Der Unterrichtsraum befindet sich in der zweiten Etage des Dresdner Gemeindezentrums. Licht strömt von zwei Seiten durch die Fenster. Die Tische sind u-förmig aufgestellt. An der Wand hängt eine grüne Schultafel. Kreide liegt in einer Ablage. Leise dringt gedämpfter Straßenlärm nach innen.
Vier Lehrer gehören derzeit zum Unterrichts-Team. »Für die Großen fehlt uns noch jemand für Mathematik und Französisch«, klagt Karin Buron von der Zentralwohlfahrtsstelle. »Solche Lehrer sind derzeit schwer zu finden.« Unlängst erst hatte sie Glück mit einem Englisch-Lehrer, der sich bei ihr gemeldet hat. »Das brauchen wir häufiger«, sagt sie.

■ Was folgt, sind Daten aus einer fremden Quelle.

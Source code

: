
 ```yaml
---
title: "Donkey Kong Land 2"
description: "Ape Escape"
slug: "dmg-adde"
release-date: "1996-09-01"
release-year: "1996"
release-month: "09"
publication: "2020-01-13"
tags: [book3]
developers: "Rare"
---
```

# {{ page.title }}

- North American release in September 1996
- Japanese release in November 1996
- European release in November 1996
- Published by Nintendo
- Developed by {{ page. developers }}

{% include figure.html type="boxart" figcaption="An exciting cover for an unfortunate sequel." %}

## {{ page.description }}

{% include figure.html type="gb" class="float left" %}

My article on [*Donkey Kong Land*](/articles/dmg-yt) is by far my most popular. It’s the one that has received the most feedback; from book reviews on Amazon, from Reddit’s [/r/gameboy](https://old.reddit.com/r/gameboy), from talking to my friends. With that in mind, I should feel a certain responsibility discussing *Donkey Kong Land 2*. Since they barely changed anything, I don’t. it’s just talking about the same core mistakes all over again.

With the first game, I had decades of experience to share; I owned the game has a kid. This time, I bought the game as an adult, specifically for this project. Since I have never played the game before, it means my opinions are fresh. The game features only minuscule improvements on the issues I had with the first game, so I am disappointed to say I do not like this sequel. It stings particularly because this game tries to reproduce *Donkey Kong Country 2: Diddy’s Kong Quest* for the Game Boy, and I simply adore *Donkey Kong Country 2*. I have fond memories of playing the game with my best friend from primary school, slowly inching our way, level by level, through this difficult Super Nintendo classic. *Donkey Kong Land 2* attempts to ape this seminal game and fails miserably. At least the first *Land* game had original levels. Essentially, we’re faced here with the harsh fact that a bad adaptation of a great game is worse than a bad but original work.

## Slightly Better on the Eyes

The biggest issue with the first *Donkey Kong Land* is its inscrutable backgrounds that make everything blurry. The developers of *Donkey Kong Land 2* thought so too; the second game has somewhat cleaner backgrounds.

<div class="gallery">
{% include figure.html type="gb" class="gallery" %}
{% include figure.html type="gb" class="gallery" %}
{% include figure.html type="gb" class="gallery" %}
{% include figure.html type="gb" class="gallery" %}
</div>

Glück hatte sie auch mit der 47-jährigen Marina Verkhovskaya, die vor fünf Jahren aus der Ukraine nach Dresden gekommen ist. An der Universität in Rostow am Don hatte Marina Verkhovskaya Deutsch und Englisch unterrichtet und sogar Lehrmaterial verfasst. Jetzt profitieren Kinder wie die in Saratow geborene 11-jährige Katja Galushka aus einer Dresdner Mittelschule vom Wissen der Lehrerin. Eigentlich geht Katja viel lieber schwimmen – Synchronschwimmen – aber jetzt paukt sie Englisch. Ihre Leistungen seien schon viel besser geworden, lobt Marina Verkhovskaya. »Vor allem die Kinder von Neuankömmlingen brauchen diese Hilfe.« Es sei anfangs gut, mit ihnen das in der Schule Gehörte noch einmal auf Russisch durchzugehen. Dann könnten sie dem deutschen Unterricht besser folgen.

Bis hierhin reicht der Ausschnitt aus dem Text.